-- TASK REQUIREMENTS --
Please go over the material below and count each line with the string "Solution", giving only the total.

-- DATA SECTION --

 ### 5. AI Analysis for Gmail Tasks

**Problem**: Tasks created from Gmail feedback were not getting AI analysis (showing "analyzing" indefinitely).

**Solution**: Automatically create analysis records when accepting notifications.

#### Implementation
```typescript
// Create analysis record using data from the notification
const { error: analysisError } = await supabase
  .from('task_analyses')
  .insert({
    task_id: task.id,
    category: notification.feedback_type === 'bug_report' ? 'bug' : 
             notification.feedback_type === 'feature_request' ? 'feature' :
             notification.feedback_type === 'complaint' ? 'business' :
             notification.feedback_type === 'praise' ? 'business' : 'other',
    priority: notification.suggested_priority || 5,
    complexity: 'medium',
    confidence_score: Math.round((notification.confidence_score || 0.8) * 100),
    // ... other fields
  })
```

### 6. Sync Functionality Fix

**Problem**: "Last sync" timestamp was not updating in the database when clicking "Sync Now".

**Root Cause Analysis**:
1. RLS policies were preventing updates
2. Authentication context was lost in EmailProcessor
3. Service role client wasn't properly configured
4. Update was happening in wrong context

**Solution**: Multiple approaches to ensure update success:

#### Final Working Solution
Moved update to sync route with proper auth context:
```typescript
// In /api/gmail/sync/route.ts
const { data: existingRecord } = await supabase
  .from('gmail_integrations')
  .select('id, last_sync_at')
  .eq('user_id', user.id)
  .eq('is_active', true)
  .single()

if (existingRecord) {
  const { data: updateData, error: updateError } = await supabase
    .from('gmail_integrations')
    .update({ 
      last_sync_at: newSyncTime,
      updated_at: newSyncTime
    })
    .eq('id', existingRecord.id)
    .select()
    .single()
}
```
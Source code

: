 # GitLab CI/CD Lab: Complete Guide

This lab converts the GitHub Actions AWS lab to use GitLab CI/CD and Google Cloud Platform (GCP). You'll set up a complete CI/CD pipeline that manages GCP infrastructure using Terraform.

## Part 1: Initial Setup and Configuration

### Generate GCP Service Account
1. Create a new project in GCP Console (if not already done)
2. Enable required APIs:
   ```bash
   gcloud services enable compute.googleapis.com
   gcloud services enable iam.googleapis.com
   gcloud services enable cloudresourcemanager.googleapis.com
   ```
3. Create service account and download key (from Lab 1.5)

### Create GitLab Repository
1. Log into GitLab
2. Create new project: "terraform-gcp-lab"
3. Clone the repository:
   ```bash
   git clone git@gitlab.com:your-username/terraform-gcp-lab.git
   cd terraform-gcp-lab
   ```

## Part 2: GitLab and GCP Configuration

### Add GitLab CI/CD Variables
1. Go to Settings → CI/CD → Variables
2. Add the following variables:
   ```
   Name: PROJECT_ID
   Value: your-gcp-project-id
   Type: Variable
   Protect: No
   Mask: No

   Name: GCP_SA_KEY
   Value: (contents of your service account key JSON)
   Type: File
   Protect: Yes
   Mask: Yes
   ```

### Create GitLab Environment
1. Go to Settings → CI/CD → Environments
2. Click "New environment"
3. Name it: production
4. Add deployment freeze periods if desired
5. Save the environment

-- EXERCISE RESULT --
3